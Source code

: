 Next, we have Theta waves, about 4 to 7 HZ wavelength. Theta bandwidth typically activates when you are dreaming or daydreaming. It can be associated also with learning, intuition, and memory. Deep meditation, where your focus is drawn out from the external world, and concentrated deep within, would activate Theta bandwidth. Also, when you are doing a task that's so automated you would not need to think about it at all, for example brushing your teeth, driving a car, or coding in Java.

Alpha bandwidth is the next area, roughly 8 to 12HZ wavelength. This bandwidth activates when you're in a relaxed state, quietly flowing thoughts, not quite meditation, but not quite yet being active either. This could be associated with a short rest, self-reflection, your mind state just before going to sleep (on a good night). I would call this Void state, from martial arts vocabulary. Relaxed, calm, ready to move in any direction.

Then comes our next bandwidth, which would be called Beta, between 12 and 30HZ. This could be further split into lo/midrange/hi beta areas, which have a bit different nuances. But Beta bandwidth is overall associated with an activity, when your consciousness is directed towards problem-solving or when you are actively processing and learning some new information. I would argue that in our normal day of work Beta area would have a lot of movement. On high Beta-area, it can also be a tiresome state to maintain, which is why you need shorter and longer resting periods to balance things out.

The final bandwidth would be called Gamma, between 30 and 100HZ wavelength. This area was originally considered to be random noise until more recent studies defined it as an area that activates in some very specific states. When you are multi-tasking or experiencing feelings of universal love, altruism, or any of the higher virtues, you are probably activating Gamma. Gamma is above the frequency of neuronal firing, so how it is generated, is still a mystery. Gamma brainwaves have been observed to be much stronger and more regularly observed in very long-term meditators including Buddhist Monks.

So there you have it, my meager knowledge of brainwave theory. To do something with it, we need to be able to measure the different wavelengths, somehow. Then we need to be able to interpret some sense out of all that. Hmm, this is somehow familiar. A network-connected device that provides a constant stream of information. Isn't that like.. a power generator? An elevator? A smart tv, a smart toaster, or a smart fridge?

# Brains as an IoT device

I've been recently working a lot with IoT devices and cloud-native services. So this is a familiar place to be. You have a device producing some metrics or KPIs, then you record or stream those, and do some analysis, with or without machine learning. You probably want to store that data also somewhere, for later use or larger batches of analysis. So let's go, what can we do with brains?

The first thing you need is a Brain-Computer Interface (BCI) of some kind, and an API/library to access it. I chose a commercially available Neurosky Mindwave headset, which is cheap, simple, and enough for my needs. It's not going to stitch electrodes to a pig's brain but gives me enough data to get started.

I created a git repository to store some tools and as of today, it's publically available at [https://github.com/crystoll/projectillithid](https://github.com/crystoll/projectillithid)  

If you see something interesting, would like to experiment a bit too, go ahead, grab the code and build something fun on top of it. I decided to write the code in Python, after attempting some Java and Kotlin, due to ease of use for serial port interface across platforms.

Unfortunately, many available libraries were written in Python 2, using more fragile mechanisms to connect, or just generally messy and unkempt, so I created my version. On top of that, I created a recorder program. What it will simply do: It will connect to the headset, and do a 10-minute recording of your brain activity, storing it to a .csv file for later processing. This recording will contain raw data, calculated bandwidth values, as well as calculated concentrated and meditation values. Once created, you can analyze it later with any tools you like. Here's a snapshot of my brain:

☆ ☆ ☆ ☆

**Work instructions:**
Read the material above and copy out each line holding "code".

**Reply:**
Source code
If you see something interesting, would like to experiment a bit too, go ahead, grab the code and build something fun on top of it. I decided to write the code in Python, after attempting some Java and Kotlin, due to ease of use for serial port interface across platforms.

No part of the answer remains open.